As imagens ganharam grande repercussão na internet e passaram a ser compartilhadas por usuários de diferentes países.
O garoto, identificado como Omar, havia enfrentado um linfoma não-Hodgkin, tipo de câncer que afeta o sistema linfático.
No vídeo, ele aparece sorrindo enquanto deixa o hospital acompanhado da mãe, Ghewan Arja. Inicialmente, muitas pessoas acreditaram que a gravação registrava a recuperação definitiva do menino após o tratamento da doença.
No entanto, a mãe revelou posteriormente que a situação era diferente do que parecia nas imagens. Segundo Ghewan Arja, Omar estava em fase terminal e retornava para casa para passar os últimos dias ao lado da família.
Em publicações nas redes sociais, ela contou que decidiu dizer ao filho que ele havia vencido o câncer para que pudesse deixar o hospital acreditando na cura.
De acordo com o relato da mãe, a intenção era proporcionar ao menino um momento de felicidade e tranquilidade durante os dias finais de vida.

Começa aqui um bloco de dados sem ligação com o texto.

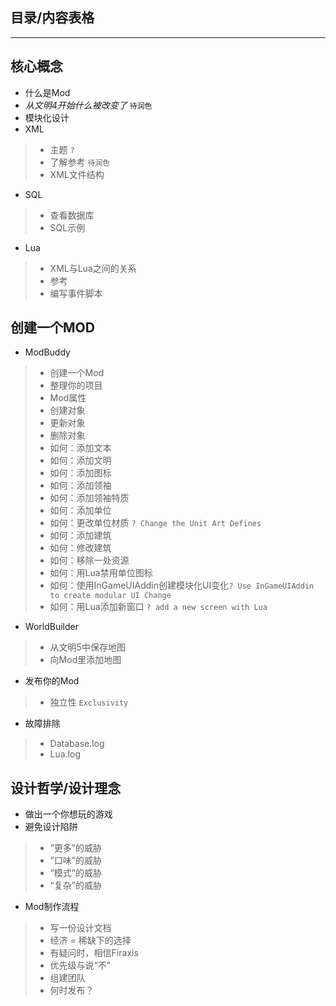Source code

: ## 目录/内容表格
*************
## 核心概念
- 什么是Mod
- *从文明4开始什么被改变了* `待润色`
- 模块化设计
- XML
> - 主题 `?`  
> - 了解参考 `待润色`  
> - XML文件结构
- SQL
> - 查看数据库  
> - SQL示例  
- Lua
> - XML与Lua之间的关系  
> - 参考  
> - 编写事件脚本
## 创建一个MOD
- ModBuddy
> - 创建一个Mod
> - 整理你的项目
> - Mod属性
> - 创建对象
> - 更新对象
> - 删除对象
> - 如何：添加文本
> - 如何：添加文明
> - 如何：添加图标
> - 如何：添加领袖
> - 如何：添加领袖特质
> - 如何：添加单位
> - 如何：更改单位材质 `? Change the Unit Art Defines`
> - 如何：添加建筑
> - 如何：修改建筑
> - 如何：移除一处资源
> - 如何：用Lua禁用单位图标
> - 如何：使用InGameUIAddin创建模块化UI变化`? Use InGameUIAddin to create modular UI Change`
> - 如何：用Lua添加新窗口 `? add a new screen with Lua`
- WorldBuilder
> - 从文明5中保存地图
> - 向Mod里添加地图
- 发布你的Mod
> - 独立性 `Exclusivity`
- 故障排除
> - Database.log
> - Lua.log

## 设计哲学/设计理念
- 做出一个你想玩的游戏
- 避免设计陷阱
> - “更多”的威胁
> - “口味”的威胁
> - “模式”的威胁
> - “复杂”的威胁
- Mod制作流程
> - 写一份设计文档
> - 经济 = 稀缺下的选择
> - 有疑问时，相信Firaxis
> - 优先级与说“不”
> - 组建团队
> - 何时发布？
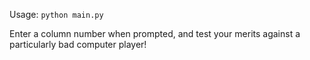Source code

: Usage: `python main.py`

Enter a column number when prompted, and test your merits against a particularly bad computer player!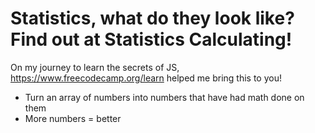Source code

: # Statistics, what do they look like? Find out at Statistics Calculating!

On my journey to learn the secrets of JS, https://www.freecodecamp.org/learn helped me bring this to you!

* Turn an array of numbers into numbers that have had math done on them
* More numbers = better

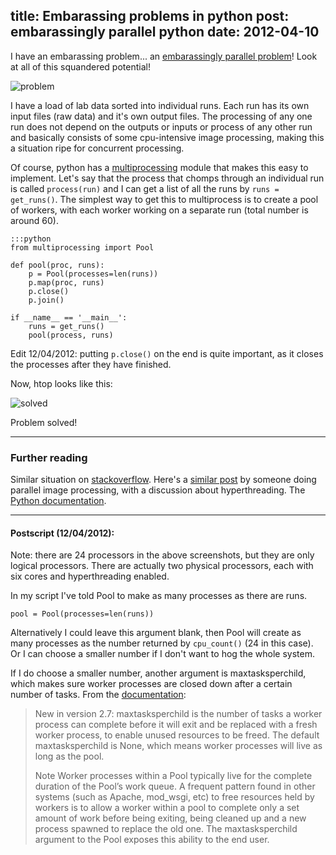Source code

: title: Embarassing problems in python
post: embarassingly parallel python
date: 2012-04-10
---

I have an embarassing problem... an [embarassingly parallel problem][epp]!
Look at all of this squandered potential!

![problem](http://homepages.see.leeds.ac.uk/~eeaol/images/embarassing-problem.png)

[epp]: http://en.wikipedia.org/wiki/Embarrassingly_parallel

I have a load of lab data sorted into individual runs. Each run has its own
input files (raw data) and it's own output files. The processing of any one run
does not depend on the outputs or inputs or process of any other run and
basically consists of some cpu-intensive image processing, making this a
situation ripe for concurrent processing.

Of course, python has a [multiprocessing] module that makes this easy to
implement. Let's say that the process that chomps through an individual run
is called `process(run)` and I can get a list of all the runs by 
`runs = get_runs()`. The simplest way to get this to multiprocess is to
create a pool of workers, with each worker working on a separate run (total
number is around 60).

    :::python
    from multiprocessing import Pool

    def pool(proc, runs):
        p = Pool(processes=len(runs))
        p.map(proc, runs)
        p.close()
        p.join()

    if __name__ == '__main__':
        runs = get_runs()
        pool(process, runs)

Edit 12/04/2012: putting `p.close()` on the end is quite important, as it
closes the processes after they have finished. 

Now, htop looks like this:

![solved](http://homepages.see.leeds.ac.uk/~eeaol/images/embarassing-solution.png)

Problem solved!   

--------

### Further reading ###

Similar situation on [stackoverflow][]. Here's a [similar post][ptone] by
someone doing parallel image processing, with a discussion about
hyperthreading. The [Python documentation][multiprocessing].   

[multiprocessing]: http://docs.python.org/dev/library/multiprocessing.html
[stackoverflow]: http://stackoverflow.com/questions/2359253/solving-embarassingly-parallel-problems-using-python-multiprocessing/
[ptone]: http://ptone.com/dablog/2010/01/pythonmultiprocessinghyperthreading-and-image-resizing/

--------

#### Postscript (12/04/2012): #####

Note: there are 24 processors in the above screenshots, but they are only
logical processors. There are actually two physical processors, each with six
cores and hyperthreading enabled.

In my script I've told Pool to make as many processes as there are runs.

    pool = Pool(processes=len(runs))

Alternatively I could leave this argument blank, then Pool will create as many
processes as the number returned by `cpu_count()` (24 in this case). Or I can
choose a smaller number if I don't want to hog the whole system.

If I do choose a smaller number, another argument is maxtasksperchild, which
makes sure worker processes are closed down after a certain number of tasks.
From the [documentation][]:

[documentation]: http://docs.python.org/library/multiprocessing.html#module-multiprocessing.pool

> New in version 2.7: maxtasksperchild is the number of tasks a worker process
> can complete before it will exit and be replaced with a fresh worker process,
> to enable unused resources to be freed. The default maxtasksperchild is None,
> which means worker processes will live as long as the pool.
> 
> Note Worker processes within a Pool typically live for the complete duration of
> the Pool’s work queue. A frequent pattern found in other systems (such as
> Apache, mod_wsgi, etc) to free resources held by workers is to allow a worker
> within a pool to complete only a set amount of work before being exiting, being
> cleaned up and a new process spawned to replace the old one. The
> maxtasksperchild argument to the Pool exposes this ability to the end user.
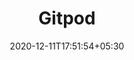 ---
title: "Gitpod"
date: 2020-12-11T17:51:54+05:30
description: Dev Environments Built for the Cloud. Describe your dev environments as code and automate the last missing piece in your DevOps pipeline. 
weight: 3
link: https://www.gitpod.io/
repo: https://www.gitpod.io/
pinned: false
thumb: code/gitpod.svg
---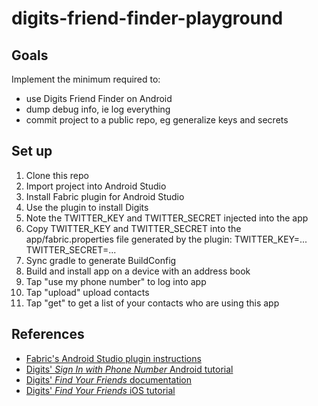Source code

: # digits-friend-finder-playground

## Goals

Implement the minimum required to:

* use Digits Friend Finder on Android
* dump debug info, ie log everything
* commit project to a public repo, eg generalize keys and secrets


## Set up

1. Clone this repo
1. Import project into Android Studio
1. Install Fabric plugin for Android Studio
1. Use the plugin to install Digits
1. Note the TWITTER_KEY and TWITTER_SECRET injected into the app
1. Copy TWITTER_KEY and TWITTER_SECRET into the app/fabric.properties file generated by the plugin:
    TWITTER_KEY=...
    TWITTER_SECRET=...
1. Sync gradle to generate BuildConfig
1. Build and install app on a device with an address book
1. Tap "use my phone number" to log into app
1. Tap "upload" upload contacts
1. Tap "get" to get a list of your contacts who are using this app


## References

* [Fabric's Android Studio plugin instructions](https://fabric.io/downloads/android-studio)
* [Digits' _Sign In with Phone Number_ Android tutorial](https://fabric.io/kits/android/digits/features)
* [Digits' _Find Your Friends_ documentation](https://docs.fabric.io/android/digits/find-friends.html)
* [Digits' _Find Your Friends_ iOS tutorial](https://fabric.io/kits/ios/digits/features)
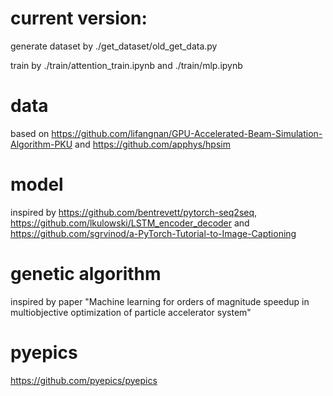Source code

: # current version:

generate dataset by ./get_dataset/old_get_data.py

train by ./train/attention_train.ipynb and ./train/mlp.ipynb


# data 
based on https://github.com/lifangnan/GPU-Accelerated-Beam-Simulation-Algorithm-PKU and https://github.com/apphys/hpsim

# model 
inspired by https://github.com/bentrevett/pytorch-seq2seq, https://github.com/lkulowski/LSTM_encoder_decoder and https://github.com/sgrvinod/a-PyTorch-Tutorial-to-Image-Captioning

# genetic algorithm
inspired by paper "Machine learning for orders of magnitude speedup in multiobjective optimization of particle accelerator system"

# pyepics
https://github.com/pyepics/pyepics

Ela afirmou que queria evitar que o filho enfrentasse medo ou sofrimento emocional naquele período. A declaração repercutiu fortemente na internet e gerou grande comoção entre os usuários das redes sociais.

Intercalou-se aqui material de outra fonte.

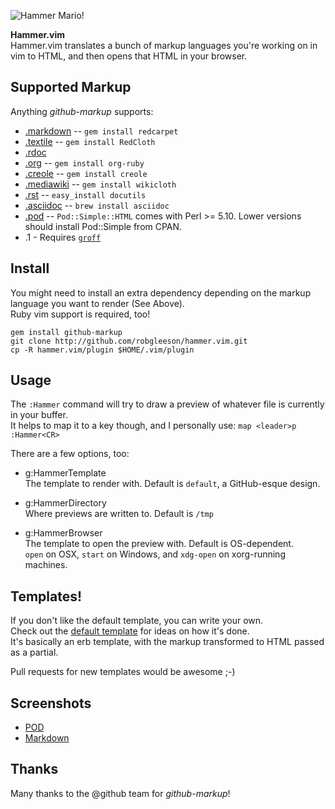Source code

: ![Hammer Mario!](http://i.imgur.com/HUuvF.png)

**Hammer.vim**  
Hammer.vim translates a bunch of markup languages you're working on in vim to HTML, and then opens that HTML in your browser.

Supported Markup
----------------

Anything _github-markup_ supports:  

* [.markdown](http://daringfireball.net/projects/markdown/) -- `gem install redcarpet`
* [.textile](http://www.textism.com/tools/textile/) -- `gem install RedCloth`
* [.rdoc](http://rdoc.sourceforge.net/)
* [.org](http://orgmode.org/) -- `gem install org-ruby`
* [.creole](http://wikicreole.org/) -- `gem install creole`
* [.mediawiki](http://www.mediawiki.org/wiki/Help:Formatting) -- `gem install wikicloth`
* [.rst](http://docutils.sourceforge.net/rst.html) -- `easy_install docutils`
* [.asciidoc](http://www.methods.co.nz/asciidoc/) -- `brew install asciidoc`
* [.pod](http://search.cpan.org/dist/perl/pod/perlpod.pod) -- `Pod::Simple::HTML`
  comes with Perl >= 5.10. Lower versions should install Pod::Simple from CPAN.
* .1 - Requires [`groff`](http://www.gnu.org/software/groff/)

Install 
--------
You might need to install an extra dependency depending on the markup language you want to render (See Above).  
Ruby vim support is required, too!

    gem install github-markup
    git clone http://github.com/robgleeson/hammer.vim.git
    cp -R hammer.vim/plugin $HOME/.vim/plugin


Usage
------

The `:Hammer` command will try to draw a preview of whatever file is currently in your buffer.  
It helps to map it to a key though, and I personally use: `map <leader>p :Hammer<CR>`

There are a few options, too:  

* g:HammerTemplate  
  The template to render with. Default is `default`, a GitHub-esque design.

* g:HammerDirectory  
  Where previews are written to. Default is `/tmp`

* g:HammerBrowser  
  The template to open the preview with. Default is OS-dependent.  
  `open` on OSX, `start` on Windows, and `xdg-open` on xorg-running machines.



Templates!
----------

If you don't like the default template, you can write your own.  
Check out the [default template](https://github.com/robgleeson/vim-markdown-preview/blob/develop/plugin/hammer.vim/templates/default.erb.html)
for ideas on how it's done.  
It's basically an erb template, with the markup transformed to HTML passed as a partial.  

Pull requests for new templates would be awesome ;-)

Screenshots
-----------

* [POD](http://d.pr/16YG)
* [Markdown](http://d.pr/GEuT)

Thanks
------

Many thanks to the @github team for _github-markup_!
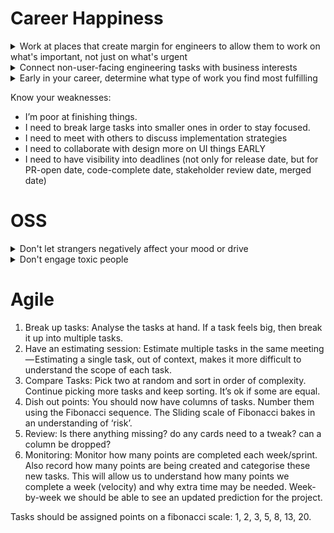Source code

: # Career Happiness
<details>
  <summary>Work at places that create margin for engineers to allow them to work on what's important, not just on what's urgent</summary>

  This is impossible to know at the onset, but if you notice it becoming a trend where you work, leave.
</details>
<details>
  <summary>Connect non-user-facing engineering tasks with business interests</summary>

  If I'm not able to attend to tech-debt/code hygiene, become very demotivated. However, sometimes its just a matter of finding a way to incorporate those things into regular sprint work. Above all, ensure you communicate these technical issues and have a focused plan to improve them. Additionally, connect these non-user-facing engineering tasks with business interests. E.g., we need to work on reducing build times because it costs engineers X hours per week. Take measurements to prove the usefulness of the resources spent (e.g. we reduced the build time from 30mins to 10mins which saves engineers X hours per week). Most, if not all, engineering tasks are about more than developer happiness. They are about developer productivity. (Although, the former is certainly related to the latter.)
</details>
<details>
  <summary>Early in your career, determine what type of work you find most fulfilling</summary>

  I've found most engineers lie somewhere on the following spectrum:
  `I'm happy hacking prototypes together and then moving on`
   ⬇
  `Everything I write must be proven code-correct`
</details>

Know your weaknesses:
- I’m poor at finishing things.
- I need to break large tasks into smaller ones in order to stay focused.
- I need to meet with others to discuss implementation strategies
- I need to collaborate with design more on UI things EARLY
- I need to have visibility into deadlines (not only for release date, but for PR-open date, code-complete date, stakeholder review date, merged date)

# OSS
<details>
  <summary>Don't let strangers negatively affect your mood or drive</summary>

  It isn’t worth it. If you have the option to walk away, take it – utilize the unsubscribe button. Open source maintainers need to remember that users are not paying customers. We’re providing something to them for free, on our own free time.
</details>
<details>
  <summary>Don't engage toxic people</summary>

  With toxic people, you need to always be the bigger person. It sounds wrong, but what I try to do is to kill them with kindness.  Somehow it has worked for me for many years. For example, if someone is annoying, I’ll try to be as open and kind about the situation. I make sure never to be sarcastic or talk down to them.  The trolls feed on your annoyance and discourse, so when it’s not there, they’ll leave you alone.
</details>

# Agile
1. Break up tasks: Analyse the tasks at hand. If a task feels big, then break it up into multiple tasks.
2. Have an estimating session: Estimate multiple tasks in the same meeting — Estimating a single task, out of context, makes it more difficult to understand the scope of each task.
3. Compare Tasks: Pick two at random and sort in order of complexity. Continue picking more tasks and keep sorting. It’s ok if some are equal.
4. Dish out points: You should now have columns of tasks. Number them using the Fibonacci sequence. The Sliding scale of Fibonacci bakes in an understanding of ‘risk’.
5. Review: Is there anything missing? do any cards need to a tweak? can a column be dropped?
6. Monitoring: Monitor how many points are completed each week/sprint. Also record how many points are being created and categorise these new tasks. This will allow us to understand how many points we complete a week (velocity) and why extra time may be needed. Week-by-week we should be able to see an updated prediction for the project.

Tasks should be assigned points on a fibonacci scale: 1, 2, 3, 5, 8, 13, 20.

Pouco tempo após deixar o hospital, Omar faleceu em decorrência da doença. A história voltou a circular em diferentes plataformas digitais, onde milhares de pessoas compartilharam mensagens de solidariedade à família.
Além do caso envolvendo Omar, Ghewan Arja também relatou ter enfrentado outras perdas familiares relacionadas a problemas de saúde.
Segundo informações divulgadas por ela nas redes sociais, dois outros filhos também morreram anteriormente.
A história do menino gerou debates online sobre cuidados emocionais em situações delicadas, relações familiares durante tratamentos médicos e as formas encontradas por pais e responsáveis para lidar com momentos difíceis envolvendo crianças gravemente doentes.